Along with some other presidential hopefuls, Hillary Clinton spoke in Selma, Alabama, on Sunday to commemorate the famed civil right march that put that city on the map.

Hillary was not the first politician to conjure up an ersatz southern accent to show her street cred. In 2007, Barack Omama used the occasion of the march’s 52nd anniversary to show down he was with the movement in what biographer David Remnick charitably called “a slightly different dialect.”

The full 30-minute speech

In fact, Obama used his best black preacher voice to tell his audience a story so comically unanchored to reality that had a black Republican’s told it his candidacy would have died before the evening news even aired.

“My very existence might not have been possible had it not been for some of the folks here today,” Obama told the civil rights veterans gathered to mark the events of “Bloody Sunday.”

“Something happened back here in Selma, Alabama,” Obama continued. This something “sent a shout across the ocean,” which inspired Obama Sr., still “herding goats” back in Kenya, to “set his sights a little higher.” This same something also “worried folks in the White House” to the point that the “the Kennedy's decided we're going to do an air lift.”

As the saga continued, Obama Sr. got a ticket on the airlift and met Obama’s mother, a descendant of slave-owners. “There was something stirring across the country because of what happened in Selma, Alabama, because some folks are willing to march across a bridge,” preached Obama.

“So they got together and Barack Obama Jr. was born. So don't tell me I don't have a claim on Selma, Alabama. Don't tell me I'm not coming home to Selma, Alabama.”

He didn’t, and he wasn’t. Something about Selma inspired Obama to aggrandize his history to Homeric levels. For starters, herding goats in his father’s town was like mowing lawns in an American one. Everyone did it as a kid, even the son of the village’s most affluent guy.

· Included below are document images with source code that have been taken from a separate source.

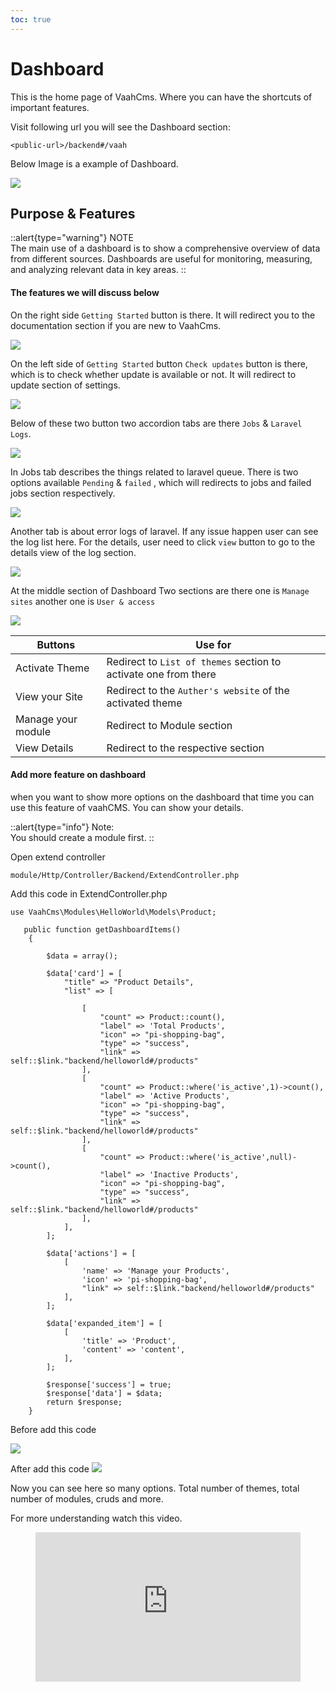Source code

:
 ```yaml
---
toc: true
---
```

# Dashboard



This is the home page of VaahCms. Where you can have the shortcuts of important features.


Visit following url you will see the Dashboard section:

```http request
<public-url>/backend#/vaah
```

Below Image is a example of Dashboard.

<img src="/images/2.x-dashboard-1.png">

## Purpose & Features

::alert{type="warning"}
NOTE   
The main use of a dashboard is to show a comprehensive overview of data from different sources. 
Dashboards are useful for monitoring, measuring, and analyzing relevant data in key areas.
::

#### The features we will discuss below

On the right side `Getting Started` button is there. It will redirect you to the documentation section if you are new to VaahCms.

<img src="/images/2.x-dashboard-2.png">

On the left side of `Getting Started` button `Check updates` button is there, which is to check whether update is available or not.
It will redirect to update section of settings.

<img src="/images/2.x-dashboard-3.png">

Below of these two button two accordion tabs are there `Jobs` & `Laravel Logs`.

<img src="/images/2.x-dashboard-4.png">

In Jobs tab describes the things related to laravel queue. There is two options 
available `Pending` & `failed` , which will redirects to jobs and failed jobs section respectively.

<img src="/images/2.x-dashboard-5.png">

Another tab is about error logs of laravel. If any issue happen user can see the log list here.
For the details, user need to click `view` button to go to the details view of the log section.

<img src="/images/2.x-dashboard-6.png">

At the middle section of Dashboard Two sections are there one is `Manage sites`
another one is `User & access`

<img src="/images/2.x-dashboard-7.png">

| Buttons            | Use for         |
| -----------------  | --------------- |
| Activate Theme     | Redirect to `List of themes` section to activate one from there |
| View your Site     | Redirect to the `Auther's website` of the activated theme       |
| Manage your module | Redirect to Module section         |
| View Details       | Redirect to the respective section |


#### Add more feature on dashboard 

when you want to show more options on the dashboard that time you can use this
feature of vaahCMS. You can show your details.


::alert{type="info"}
Note:   
You should create a module first.
::


Open extend controller

```http request
module/Http/Controller/Backend/ExtendController.php
```
Add this code in ExtendController.php

```shell
use VaahCms\Modules\HelloWorld\Models\Product;

   public function getDashboardItems()
    {

        $data = array();

        $data['card'] = [
            "title" => "Product Details",
            "list" => [

                [
                    "count" => Product::count(),
                    "label" => 'Total Products',
                    "icon" => "pi-shopping-bag",
                    "type" => "success",
                    "link" => self::$link."backend/helloworld#/products"
                ],
                [
                    "count" => Product::where('is_active',1)->count(),
                    "label" => 'Active Products',
                    "icon" => "pi-shopping-bag",
                    "type" => "success",
                    "link" => self::$link."backend/helloworld#/products"
                ],
                [
                    "count" => Product::where('is_active',null)->count(),
                    "label" => 'Inactive Products',
                    "icon" => "pi-shopping-bag",
                    "type" => "success",
                    "link" => self::$link."backend/helloworld#/products"
                ],
            ],
        ];

        $data['actions'] = [
            [
                'name' => 'Manage your Products',
                'icon' => 'pi-shopping-bag',
                "link" => self::$link."backend/helloworld#/products"
            ],
        ];

        $data['expanded_item'] = [
            [
                'title' => 'Product',
                'content' => 'content',
            ],
        ];

        $response['success'] = true;
        $response['data'] = $data;
        return $response;
    }
```

Before add this code

<img src="/images/2.x-dashboard-8.png">


After add this code
<img src="/images/2.x-dashboard-9.png">

Now you can see here so many options. Total number of themes, total number of modules, cruds and more.

For more understanding watch this video.
<figure class="video_container">
<iframe src="https://www.youtube.com/embed/CX7dqgFDjBI?autoplay=1&mute=1" title="How to show more options on the dashboard" autoplay=1 frameborder="0" allowfullscreen="true" style="width: 100%; aspect-ratio: 16/9;"></iframe>
</figure>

Obama’s prosperous grandfather, by the way, had not been imprisoned and tortured by the British for helping the anti-colonial Mau-Mau rebels, as Obama, in another bit of canvas-darkening, claimed in Dreams from My Father.

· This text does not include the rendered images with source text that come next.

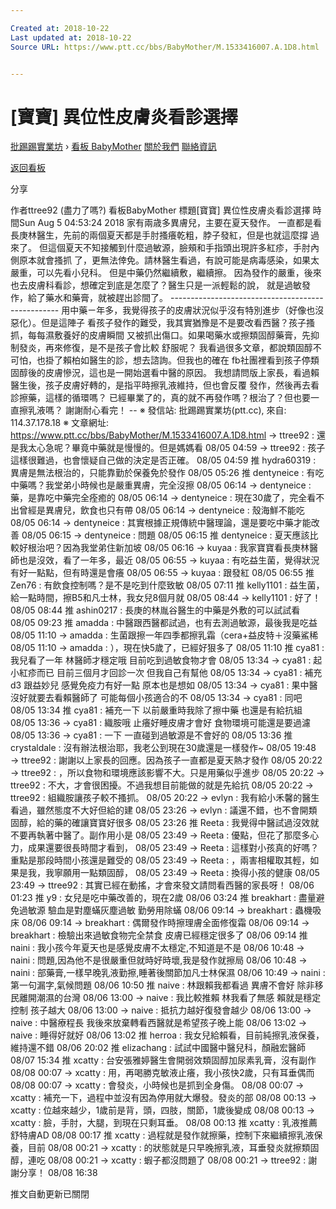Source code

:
 ```yaml
---

Created at: 2018-10-22
Last updated at: 2018-10-22
Source URL: https://www.ptt.cc/bbs/BabyMother/M.1533416007.A.1D8.html


---
```


# [寶寶] 異位性皮膚炎看診選擇


[批踢踢實業坊](https://www.ptt.cc/bbs/) › [看板 BabyMother](https://www.ptt.cc/bbs/BabyMother/index.html) [關於我們](https://www.ptt.cc/about.html) [聯絡資訊](https://www.ptt.cc/contact.html)

[返回看板](https://www.ptt.cc/bbs/BabyMother/index.html)

分享

作者ttree92 (盡力了嗎?)
看板BabyMother
標題\[寶寶\] 異位性皮膚炎看診選擇
時間Sun Aug 5 04:53:24 2018
家有兩歳多異膚兒，主要在夏天發作。 一直都是看長庚林醫生，先前的兩個夏天都是手肘搔癢乾粗，脖子發紅，但是也就這麼撐 過來了。 但這個夏天不知接觸到什麼過敏源，臉頰和手指頭出現許多紅疹，手肘內側原本就會搔抓 了，更無法倖免。請林醫生看過，有說可能是病毒感染，如果太嚴重，可以先看小兒科。 但是中藥仍然繼續敷，繼續擦。 因為發作的嚴重，後來也去皮膚科看診，想確定到底是怎麼了？醫生只是一派輕鬆的說， 就是過敏發作，給了藥水和藥膏，就被趕出診間了。 -------------------------------------------------- 用中藥ㄧ年多，我覺得孩子的皮膚狀況似乎沒有特別進步（好像也沒惡化）。但是這陣子 看孩子發作的難受，我其實猶豫是不是要改看西醫？孩子搔抓，每每濕敷養好的皮膚瞬間 又被抓出傷口。如果喝藥水或擦類固醇藥膏，先抑制發炎，再來修復，是不是孩子會比較 舒服呢？ 我看過很多文章，都說類固醇不可怕，也掛了賴柏如醫生的診，想去諮詢。但我也的確在 fb社團裡看到孩子停類固醇後的皮膚慘況，這也是一開始選看中醫的原因。 我想請問版上家長，看過賴醫生後，孩子皮膚好轉的，是指平時擦乳液維持，但也會反覆 發作，然後再去看診擦藥，這樣的循環嗎？ 已經畢業了的，真的就不再發作嗎？根治了？但也要一直擦乳液嗎？ 謝謝耐心看完！ -- ※ 發信站: 批踢踢實業坊(ptt.cc), 來自: 114.37.178.18 ※ 文章網址: <https://www.ptt.cc/bbs/BabyMother/M.1533416007.A.1D8.html>
→ ttree92 : 還是我太心急呢？畢竟中藥就是慢慢的。但是媽媽看 08/05 04:59
→ ttree92 : 孩子這樣很難過，也會懷疑自己做的決定是否正確。 08/05 04:59
推 hydra60319 : 異膚是無法根治的，只能靠勤於保養免於發作 08/05 05:26
推 dentyneice : 有吃中藥嗎？我堂弟小時候也是嚴重異膚，完全沒擦 08/05 06:14
→ dentyneice : 藥，是靠吃中藥完全痊癒的 08/05 06:14
→ dentyneice : 現在30歲了，完全看不出曾經是異膚兒，飲食也只有帶 08/05 06:14
→ dentyneice : 殼海鮮不能吃 08/05 06:14
→ dentyneice : 其實根據正規傳統中醫理論，還是要吃中藥才能改善 08/05 06:15
→ dentyneice : 問題 08/05 06:15
推 dentyneice : 夏天應該比較好根治吧？因為我堂弟住新加坡 08/05 06:16
→ kuyaa : 我家寶寶看長庚林醫師也是沒效，看了一年多，最近 08/05 06:55
→ kuyaa : 有吃益生菌，覺得狀況有好一點點，但有時還是會癢 08/05 06:55
→ kuyaa : 跟發紅 08/05 06:55
推 Zen76 : 有飲食控制嗎？是不是吃到什麼致敏 08/05 07:11
推 kelly1101 : 益生菌，給一點時間，擦B5和凡士林，我女兒8個月就 08/05 08:44
→ kelly1101 : 好了！ 08/05 08:44
推 ashin0217 : 長庚的林胤谷醫生的中藥是外敷的可以試試看 08/05 09:23
推 amadda : 中醫跟西醫都試過，也有去測過敏源，最後我是吃益 08/05 11:10
→ amadda : 生菌跟擦一年四季都擦乳霜（cera+益皮特＋沒藥鯊稀 08/05 11:10
→ amadda : ），現在快5歲了，已經好狠多了 08/05 11:10
推 cya81 : 我兒看了一年 林醫師才穩定哦 目前吃到過敏食物才會 08/05 13:34
→ cya81 : 起小紅疹而已 目前三個月才回診一次 但我自己有幫他 08/05 13:34
→ cya81 : 補充d3 跟益妙兒 感覺免疫力有好一點 原本也是想如 08/05 13:34
→ cya81 : 果中醫沒好就要去看賴醫師了 可能每個小孩適合的不 08/05 13:34
→ cya81 : 同吧 08/05 13:34
推 cya81 : 補充一下 以前嚴重時我除了擦中藥 也還是有給抗組 08/05 13:36
→ cya81 : 織胺哦 止癢好睡皮膚才會好 食物環境可能還是要過濾 08/05 13:36
→ cya81 : 一下 一直碰到過敏源是不會好的 08/05 13:36
推 crystaldale : 沒有辦法根治耶，我老公到現在30歲還是一樣發作~ 08/05 19:48
→ ttree92 : 謝謝以上家長的回應。因為孩子一直都是夏天熱才發作 08/05 20:22
→ ttree92 : ，所以食物和環境應該影響不大。只是用藥似乎進步 08/05 20:22
→ ttree92 : 不大，才會很困擾。不過我想目前能做的就是先給抗 08/05 20:22
→ ttree92 : 組織胺讓孩子較不搔抓。 08/05 20:22
→ evlyn : 我有給小禾馨的醫生看過，雖然態度不大好但給的建 08/05 23:26
→ evlyn : 議還不錯，也不會開類固醇，給的藥的確讓寶寶好很多 08/05 23:26
推 Reeta : 我覺得中醫試過沒效就不要再執著中醫了。副作用小是 08/05 23:49
→ Reeta : 優點，但花了那麼多心力，成果還要很長時間才看到， 08/05 23:49
→ Reeta : 這樣對小孩真的好嗎？重點是那段時間小孩還是難受的 08/05 23:49
→ Reeta : ，兩害相權取其輕，如果是我，我寧願用一點類固醇， 08/05 23:49
→ Reeta : 換得小孩的健康 08/05 23:49
→ ttree92 : 其實已經在動搖，才會來發文請問看西醫的家長呀！ 08/06 01:23
推 y9 : 女兒是吃中藥改善的，現在2歲 08/06 03:24
推 breakhart : 盡量避免過敏源 驗血是對塵蟎灰塵過敏 勤勞用除蟎 08/06 09:14
→ breakhart : 蟲機吸床 08/06 09:14
→ breakhart : 偶爾發作時擦理膚全面修復霜 08/06 09:14
→ breakhart : 檢驗出來過敏食物完全禁食 皮膚已經穩定很多了 08/06 09:14
推 naini : 我小孩今年夏天也是感覺皮膚不太穩定,不知道是不是 08/06 10:48
→ naini : 問題,因為他不是很嚴重但就時好時壞,我是發作就擦局 08/06 10:48
→ naini : 部藥膏,一樣早晚乳液勤擦,睡著後關節加凡士林保濕 08/06 10:49
→ naini : 第一句漏字,氣候問題 08/06 10:50
推 naive : 林跟賴我都看過 異膚不會好 除非移民離開潮濕的台灣 08/06 13:00
→ naive : 我比較推賴 林我看了無感 賴就是穩定控制 孩子越大 08/06 13:00
→ naive : 抵抗力越好復發會越少 08/06 13:00
→ naive : 中醫療程長 我後來放棄轉看西醫就是希望孩子晚上能 08/06 13:02
→ naive : 睡得好就好 08/06 13:02
推 herroa : 我女兒給賴看，目前純擦乳液保養，維持還不錯 08/06 20:02
推 elizachang : 試試中國醫中醫兒科，顏融宏醫師 08/07 15:34
推 xcatty : 台安張雅婷醫生會開弱效類固醇加尿素乳膏，沒有副作 08/08 00:07
→ xcatty : 用，再喝勝克敏液止癢，我小孩快2歲，只有耳垂偶而 08/08 00:07
→ xcatty : 會發炎，小時候也是抓到全身傷。 08/08 00:07
→ xcatty : 補充一下，過程中並沒有因為停用就大爆發。發炎的部 08/08 00:13
→ xcatty : 位越來越少，1歲前是背，頭，四肢，關節，1歲後變成 08/08 00:13
→ xcatty : 臉，手肘，大腿，到現在只剩耳垂。 08/08 00:13
推 xcatty : 乳液推薦舒特膚AD 08/08 00:17
推 xcatty : 過程就是發作就擦藥，控制下來繼續擦乳液保養，目前 08/08 00:21
→ xcatty : 的狀態就是只早晚擦乳液，耳垂發炎就擦類固醇，連吃 08/08 00:21
→ xcatty : 蝦子都沒問題了 08/08 00:21
→ ttree92 : 謝謝分享！ 08/08 16:38

推文自動更新已關閉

By the time his son came along, Grandpa Obama was able to dress him in western clothes and send him to English-speaking Christian schools. Obama Sr. was working as a clerk in Nairobi, not a goatherd in East Bejesus, when he applied for the first airlift. For the young or those of short memory, the Republican Eisenhower was the president in 1959 when Obama Sr. came to the United States.

Although born in Kansas, Ann Dunham was not exactly Dorothy. She spent her formative years in the state of Washington where she earned the nickname "Anarchist Annie" under the tutelage of some hipster teachers.

By the time of the Selma march, Dunham had long since been seduced and abandoned by the roguish Obama Sr. In fact, her son was conceived four years before anyone outside of Alabama ever heard of Selma. What amazes in retrospect is how Obama found the nerve to tell so flagrantly dishonest a story. Having a dependably obliging media surely fortified his spine.

More than a year later, the Washington Post’s fact checker Michael Dobbs began his analysis of the speech with the sadly ingenuous comment, “A reader, Gregory Gelembiuk of the University of Wisconsin, thought there was something strange about the story told by Barack Obama in his Selma speech last year, and asked me to look into it.”

Good gosh, Michael! It took the Post a year to figure out there was something strange about this speech?